Stoney Nakoda First Nation protests Bill C-45
First Nation joins others across Canada in protest
Members of the Stoney Nakoda First Nation in Morley exercised a peaceful protest Sunday afternoon.
About 200 people blocked one lane of the Trans-Canada Highway in joining other First Nations to protest the federal government's Bill C-45.
The legislation includes changes to the Indian Act that aboriginal people claim may affect the way reserve lands are leased and the way decisions are made involving band territories.
Autumn Eaglespeaker helped organized the march.
"The First Nations people are saying no, that enough is enough, we've had a sovereignty treaty with the crown and that is the basis of the beginning of Canada," Eaglespeaker said.
Elroy Strawberryrain came from the Samson Cree First Nation in Edmonton.
"I was there for 13 years in residential schools and there is no way I will put up with the government doing this to me again — our reserve is our reserve," Starwberryrain said. "I'm 56 years old.
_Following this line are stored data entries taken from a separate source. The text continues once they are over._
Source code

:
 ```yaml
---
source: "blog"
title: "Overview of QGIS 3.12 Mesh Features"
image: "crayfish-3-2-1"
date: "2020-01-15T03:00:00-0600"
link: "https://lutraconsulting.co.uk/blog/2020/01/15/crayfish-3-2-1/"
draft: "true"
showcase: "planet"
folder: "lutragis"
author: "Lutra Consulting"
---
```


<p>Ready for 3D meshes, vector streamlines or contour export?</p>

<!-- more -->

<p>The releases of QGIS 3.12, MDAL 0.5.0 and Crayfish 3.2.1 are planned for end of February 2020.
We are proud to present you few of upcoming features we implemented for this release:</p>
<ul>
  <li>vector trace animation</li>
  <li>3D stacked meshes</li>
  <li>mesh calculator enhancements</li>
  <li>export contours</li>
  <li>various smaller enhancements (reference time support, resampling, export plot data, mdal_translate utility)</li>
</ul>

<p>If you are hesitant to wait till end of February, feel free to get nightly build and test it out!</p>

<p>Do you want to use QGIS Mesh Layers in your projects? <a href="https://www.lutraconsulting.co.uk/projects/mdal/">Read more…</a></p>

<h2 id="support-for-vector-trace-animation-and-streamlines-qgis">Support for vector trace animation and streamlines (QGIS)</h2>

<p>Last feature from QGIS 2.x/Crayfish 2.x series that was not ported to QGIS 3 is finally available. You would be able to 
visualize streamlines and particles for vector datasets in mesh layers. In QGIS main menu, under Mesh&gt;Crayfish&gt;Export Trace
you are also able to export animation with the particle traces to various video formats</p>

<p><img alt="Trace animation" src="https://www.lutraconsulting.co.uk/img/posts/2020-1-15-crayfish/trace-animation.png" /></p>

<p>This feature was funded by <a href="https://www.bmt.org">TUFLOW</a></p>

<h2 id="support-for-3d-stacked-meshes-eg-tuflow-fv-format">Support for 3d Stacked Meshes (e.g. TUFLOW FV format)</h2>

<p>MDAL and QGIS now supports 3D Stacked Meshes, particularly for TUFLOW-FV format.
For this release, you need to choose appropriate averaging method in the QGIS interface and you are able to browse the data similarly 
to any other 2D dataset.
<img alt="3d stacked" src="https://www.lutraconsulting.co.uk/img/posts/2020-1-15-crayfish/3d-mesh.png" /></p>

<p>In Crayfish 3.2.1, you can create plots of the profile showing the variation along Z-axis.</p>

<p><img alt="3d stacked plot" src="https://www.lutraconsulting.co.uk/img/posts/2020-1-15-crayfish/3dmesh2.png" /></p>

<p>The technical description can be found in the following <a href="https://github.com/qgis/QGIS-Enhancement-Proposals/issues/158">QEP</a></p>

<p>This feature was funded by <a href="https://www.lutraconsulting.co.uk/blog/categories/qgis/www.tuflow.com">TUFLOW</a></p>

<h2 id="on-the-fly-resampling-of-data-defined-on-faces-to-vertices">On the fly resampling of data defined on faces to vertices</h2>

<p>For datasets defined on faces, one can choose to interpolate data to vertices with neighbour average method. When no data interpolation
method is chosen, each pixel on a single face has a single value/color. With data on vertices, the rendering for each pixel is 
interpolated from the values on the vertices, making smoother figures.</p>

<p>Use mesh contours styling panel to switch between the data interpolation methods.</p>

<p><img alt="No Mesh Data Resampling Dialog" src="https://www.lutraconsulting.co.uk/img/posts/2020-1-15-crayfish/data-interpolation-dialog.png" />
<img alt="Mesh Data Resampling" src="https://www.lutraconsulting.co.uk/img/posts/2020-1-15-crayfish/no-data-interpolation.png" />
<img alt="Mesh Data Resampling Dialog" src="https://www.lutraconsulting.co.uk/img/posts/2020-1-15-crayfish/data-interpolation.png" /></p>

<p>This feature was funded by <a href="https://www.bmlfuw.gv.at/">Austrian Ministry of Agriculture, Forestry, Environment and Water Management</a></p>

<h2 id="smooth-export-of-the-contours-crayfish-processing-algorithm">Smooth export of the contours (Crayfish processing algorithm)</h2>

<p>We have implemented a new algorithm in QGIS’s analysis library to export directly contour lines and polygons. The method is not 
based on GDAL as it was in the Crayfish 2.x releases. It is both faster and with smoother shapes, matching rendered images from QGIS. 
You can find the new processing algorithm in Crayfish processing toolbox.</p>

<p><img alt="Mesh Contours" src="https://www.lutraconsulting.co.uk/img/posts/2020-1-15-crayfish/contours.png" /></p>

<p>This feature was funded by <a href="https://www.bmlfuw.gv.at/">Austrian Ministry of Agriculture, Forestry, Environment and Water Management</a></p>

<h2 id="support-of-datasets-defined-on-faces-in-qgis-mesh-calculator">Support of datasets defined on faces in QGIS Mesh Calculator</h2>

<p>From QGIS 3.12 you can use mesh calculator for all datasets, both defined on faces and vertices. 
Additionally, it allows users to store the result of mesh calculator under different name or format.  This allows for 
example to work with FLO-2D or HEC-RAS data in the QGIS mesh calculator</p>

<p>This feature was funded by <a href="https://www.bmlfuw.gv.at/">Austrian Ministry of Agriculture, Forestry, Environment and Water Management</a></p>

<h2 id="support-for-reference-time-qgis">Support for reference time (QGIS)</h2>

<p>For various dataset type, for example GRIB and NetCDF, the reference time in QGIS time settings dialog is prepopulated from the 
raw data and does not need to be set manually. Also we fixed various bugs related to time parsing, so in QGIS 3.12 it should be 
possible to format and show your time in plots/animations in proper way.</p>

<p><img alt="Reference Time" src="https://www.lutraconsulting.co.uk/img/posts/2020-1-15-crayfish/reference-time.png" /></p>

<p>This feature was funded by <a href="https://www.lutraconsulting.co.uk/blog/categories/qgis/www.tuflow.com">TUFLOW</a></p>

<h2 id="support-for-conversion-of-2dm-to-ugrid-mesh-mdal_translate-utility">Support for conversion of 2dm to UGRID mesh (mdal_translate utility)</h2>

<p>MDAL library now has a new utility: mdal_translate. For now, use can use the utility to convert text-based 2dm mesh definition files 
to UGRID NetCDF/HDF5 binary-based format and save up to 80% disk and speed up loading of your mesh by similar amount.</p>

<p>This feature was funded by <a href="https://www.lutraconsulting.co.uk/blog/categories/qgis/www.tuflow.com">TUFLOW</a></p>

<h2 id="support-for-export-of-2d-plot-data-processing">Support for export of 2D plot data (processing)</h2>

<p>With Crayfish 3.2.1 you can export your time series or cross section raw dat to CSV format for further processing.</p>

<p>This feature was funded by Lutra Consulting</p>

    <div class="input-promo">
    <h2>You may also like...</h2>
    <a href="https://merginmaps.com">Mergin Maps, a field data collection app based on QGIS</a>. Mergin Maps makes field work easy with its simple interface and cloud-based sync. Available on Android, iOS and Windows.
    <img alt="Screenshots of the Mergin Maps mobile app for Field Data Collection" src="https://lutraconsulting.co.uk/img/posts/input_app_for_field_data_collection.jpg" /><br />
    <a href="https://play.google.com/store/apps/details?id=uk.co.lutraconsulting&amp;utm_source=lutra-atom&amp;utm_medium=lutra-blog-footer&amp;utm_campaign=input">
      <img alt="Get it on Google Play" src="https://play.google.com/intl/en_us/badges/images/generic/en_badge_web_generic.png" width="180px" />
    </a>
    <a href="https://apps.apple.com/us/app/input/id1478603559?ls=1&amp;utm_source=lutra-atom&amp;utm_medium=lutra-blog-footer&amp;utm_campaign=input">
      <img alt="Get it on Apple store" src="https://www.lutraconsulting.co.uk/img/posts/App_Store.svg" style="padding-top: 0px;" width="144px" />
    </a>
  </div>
We do everything for our kids and our grandkids so they have what we have including this land, everything around the reserves — the money, the economy all our boundaries, of all our nations."
Blake Richards, MP for Wild Rose, says Bill C-45 is not about taking away rights.
"What it's doing is, like the rest of our budget, it's focusing on being able to create jobs and growth and prosperity for all Canadians and that includes our First Nations — these changes don't alter treaty rights or any land claims processes at all," Richards said, adding that he held an open house in the community earlier in the year that only two people attended. "It's unfortunate they didn't take the opportunity to contact their member of parliament and let me know of their concerns."